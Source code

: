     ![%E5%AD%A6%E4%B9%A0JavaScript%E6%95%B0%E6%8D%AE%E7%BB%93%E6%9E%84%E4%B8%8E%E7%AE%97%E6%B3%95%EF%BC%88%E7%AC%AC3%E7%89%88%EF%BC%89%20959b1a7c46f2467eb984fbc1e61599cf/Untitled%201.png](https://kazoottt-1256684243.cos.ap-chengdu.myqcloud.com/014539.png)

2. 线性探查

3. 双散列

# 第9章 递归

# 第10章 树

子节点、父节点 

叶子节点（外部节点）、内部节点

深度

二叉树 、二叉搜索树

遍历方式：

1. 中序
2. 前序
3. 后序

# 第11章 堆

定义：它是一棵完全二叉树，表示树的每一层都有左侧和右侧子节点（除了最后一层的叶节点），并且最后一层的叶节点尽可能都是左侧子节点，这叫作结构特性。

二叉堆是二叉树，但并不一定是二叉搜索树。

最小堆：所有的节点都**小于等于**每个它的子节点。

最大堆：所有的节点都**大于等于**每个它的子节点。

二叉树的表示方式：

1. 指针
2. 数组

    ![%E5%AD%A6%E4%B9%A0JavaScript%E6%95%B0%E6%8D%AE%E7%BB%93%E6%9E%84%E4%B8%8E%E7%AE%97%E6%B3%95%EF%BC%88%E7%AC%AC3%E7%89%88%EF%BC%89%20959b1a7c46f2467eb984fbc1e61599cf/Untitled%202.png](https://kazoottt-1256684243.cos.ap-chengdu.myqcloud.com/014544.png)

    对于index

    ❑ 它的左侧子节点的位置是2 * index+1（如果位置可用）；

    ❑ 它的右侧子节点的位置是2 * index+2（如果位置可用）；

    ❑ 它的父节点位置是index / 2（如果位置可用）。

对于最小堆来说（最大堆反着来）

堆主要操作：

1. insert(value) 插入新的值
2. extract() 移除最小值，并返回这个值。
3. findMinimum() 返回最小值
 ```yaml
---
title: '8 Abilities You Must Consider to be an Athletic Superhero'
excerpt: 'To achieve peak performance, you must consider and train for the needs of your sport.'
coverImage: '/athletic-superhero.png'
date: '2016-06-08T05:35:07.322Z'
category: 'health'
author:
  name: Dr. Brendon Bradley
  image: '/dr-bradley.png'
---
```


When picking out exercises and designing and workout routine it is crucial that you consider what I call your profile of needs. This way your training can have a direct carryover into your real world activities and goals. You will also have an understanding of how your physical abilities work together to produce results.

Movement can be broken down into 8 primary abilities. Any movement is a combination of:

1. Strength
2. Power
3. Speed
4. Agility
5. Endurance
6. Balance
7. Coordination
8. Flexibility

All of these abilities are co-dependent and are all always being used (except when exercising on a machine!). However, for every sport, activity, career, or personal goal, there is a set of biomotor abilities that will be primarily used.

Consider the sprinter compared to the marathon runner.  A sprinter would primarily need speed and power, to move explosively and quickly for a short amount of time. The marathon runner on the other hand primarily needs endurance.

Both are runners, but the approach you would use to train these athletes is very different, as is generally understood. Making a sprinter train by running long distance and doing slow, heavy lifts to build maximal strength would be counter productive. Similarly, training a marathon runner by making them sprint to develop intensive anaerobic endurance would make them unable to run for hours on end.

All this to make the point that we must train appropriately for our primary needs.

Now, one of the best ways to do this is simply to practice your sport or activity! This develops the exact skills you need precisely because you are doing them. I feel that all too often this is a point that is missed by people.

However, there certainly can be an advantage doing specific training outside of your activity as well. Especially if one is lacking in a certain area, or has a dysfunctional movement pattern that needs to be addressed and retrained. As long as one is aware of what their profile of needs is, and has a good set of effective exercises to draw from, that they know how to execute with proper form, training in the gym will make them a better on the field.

⁂

Set the records down again in full, exactly as they read.

» Answer area
Source code

:     ![%E5%AD%A6%E4%B9%A0JavaScript%E6%95%B0%E6%8D%AE%E7%BB%93%E6%9E%84%E4%B8%8E%E7%AE%97%E6%B3%95%EF%BC%88%E7%AC%AC3%E7%89%88%EF%BC%89%20959b1a7c46f2467eb984fbc1e61599cf/Untitled%201.png](https://kazoottt-1256684243.cos.ap-chengdu.myqcloud.com/014539.png)

2. 线性探查

3. 双散列

# 第9章 递归

# 第10章 树

子节点、父节点 

叶子节点（外部节点）、内部节点

深度

二叉树 、二叉搜索树

遍历方式：

1. 中序
2. 前序
3. 后序

# 第11章 堆

定义：它是一棵完全二叉树，表示树的每一层都有左侧和右侧子节点（除了最后一层的叶节点），并且最后一层的叶节点尽可能都是左侧子节点，这叫作结构特性。

二叉堆是二叉树，但并不一定是二叉搜索树。

最小堆：所有的节点都**小于等于**每个它的子节点。

最大堆：所有的节点都**大于等于**每个它的子节点。

二叉树的表示方式：

1. 指针
2. 数组

    ![%E5%AD%A6%E4%B9%A0JavaScript%E6%95%B0%E6%8D%AE%E7%BB%93%E6%9E%84%E4%B8%8E%E7%AE%97%E6%B3%95%EF%BC%88%E7%AC%AC3%E7%89%88%EF%BC%89%20959b1a7c46f2467eb984fbc1e61599cf/Untitled%202.png](https://kazoottt-1256684243.cos.ap-chengdu.myqcloud.com/014544.png)

    对于index

    ❑ 它的左侧子节点的位置是2 * index+1（如果位置可用）；

    ❑ 它的右侧子节点的位置是2 * index+2（如果位置可用）；

    ❑ 它的父节点位置是index / 2（如果位置可用）。

对于最小堆来说（最大堆反着来）

堆主要操作：

1. insert(value) 插入新的值
2. extract() 移除最小值，并返回这个值。
3. findMinimum() 返回最小值
 ```yaml
---
title: '8 Abilities You Must Consider to be an Athletic Superhero'
excerpt: 'To achieve peak performance, you must consider and train for the needs of your sport.'
coverImage: '/athletic-superhero.png'
date: '2016-06-08T05:35:07.322Z'
category: 'health'
author:
  name: Dr. Brendon Bradley
  image: '/dr-bradley.png'
---
```


When picking out exercises and designing and workout routine it is crucial that you consider what I call your profile of needs. This way your training can have a direct carryover into your real world activities and goals. You will also have an understanding of how your physical abilities work together to produce results.

Movement can be broken down into 8 primary abilities. Any movement is a combination of:

1. Strength
2. Power
3. Speed
4. Agility
5. Endurance
6. Balance
7. Coordination
8. Flexibility

All of these abilities are co-dependent and are all always being used (except when exercising on a machine!). However, for every sport, activity, career, or personal goal, there is a set of biomotor abilities that will be primarily used.

Consider the sprinter compared to the marathon runner.  A sprinter would primarily need speed and power, to move explosively and quickly for a short amount of time. The marathon runner on the other hand primarily needs endurance.

Both are runners, but the approach you would use to train these athletes is very different, as is generally understood. Making a sprinter train by running long distance and doing slow, heavy lifts to build maximal strength would be counter productive. Similarly, training a marathon runner by making them sprint to develop intensive anaerobic endurance would make them unable to run for hours on end.

All this to make the point that we must train appropriately for our primary needs.

Now, one of the best ways to do this is simply to practice your sport or activity! This develops the exact skills you need precisely because you are doing them. I feel that all too often this is a point that is missed by people.

However, there certainly can be an advantage doing specific training outside of your activity as well. Especially if one is lacking in a certain area, or has a dysfunctional movement pattern that needs to be addressed and retrained. As long as one is aware of what their profile of needs is, and has a good set of effective exercises to draw from, that they know how to execute with proper form, training in the gym will make them a better on the field.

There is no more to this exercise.